The education system cannot aim to provide cognitive skills only to those who with great difficulty progress in the educational system, but must teach these skills to all children and adolescents. Looked at from this point of view, PISA is undoubtedly the best examination to assess the general progress in skills and competencies developed by our adolescents. Despite the increase in the percentage of Brazil's population with the minimum schooling to be part of the target population, the country's score has risen by 33 points (almost 10%) in the last 10 years.

Having established that Brazil has improved in absolute terms, the question remains: what improvement has been made in relative terms, in other words, how does Brasil perform in international comparisons?

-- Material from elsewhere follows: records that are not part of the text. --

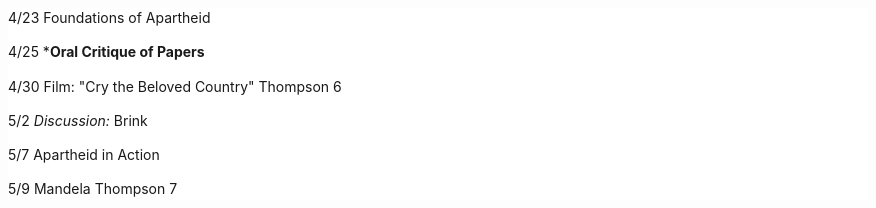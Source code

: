 4/23           Foundations of Apartheid

4/25           ***Oral Critique of Papers**

4/30           Film:  "Cry the Beloved Country"
Thompson 6

5/2             _Discussion:_   Brink

5/7             Apartheid in Action

5/9             Mandela
Thompson 7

BRAZIL'S PROGRESS VIS-À-VIS OTHER COUNTRIES

It is by no means trivial assessing Brazil's evolution vis-à-vis other countries with regard to the cognitive skills of its school population. Several new countries participate with each new round of PISA - and a few are left out owing to technical problems or political disagreements. It is as unenlightening to say that the number of countries with worse scores than Brazil has risen from zero in 2000 to eleven in 2009 as it is to say that the number of countries with a better score has risen from 30 to 54. Both of these effects are partly due to the fact that the assessment in 2000 had 31 countries, while there were 66 in 2009.

Another obvious problem is that there are significant variations in proficiency that do not change relative positions, and are therefore not taken into consideration in the rankings. This is what happens in the case of Brazil, in comparison with countries that took part in the 2000 edition. Both in 2000 and in 2009 Brazil ranked worst out of countries taking part in the PISA, although the average grade had risen from 75% to 80% in the unweighted average for the test.

Naturally, the way to evaluate how much Brazil has improved or worsened is to construct a panel containing the same countries and observed variations in the scores. This was done in the case of two periods: 2000 to 2009, to measure longer trends, and from 2006 to 2009, to compare recent results.

Graph 4 shows the average score5 5 It is about the average scores for three subjects reading, mathematics, and sciences. for PISA 2000 on the horizontal axis and the average score for PISA 2009 on the vertical axis. Consequently, countries whose scores increased from 2000 to 2009 lie above the diagonal, and those whose scores fell are below. Furthermore, the further towards the top-right a country's position lies, the better will have been its performance in the two years plotted.


Of the 31 countries taking part both in PISA 2000 and PISA 2009, the variation in the score was superior to Brazil's in only one (Luxembourg). Brazil's average rose by 32.7 points. This sharp growth, however, was not enough to lift it out of last position among countries taking part in the test in both years - it can be seen that Brazil is the country closest to the bottom left among those represented on Graph 4.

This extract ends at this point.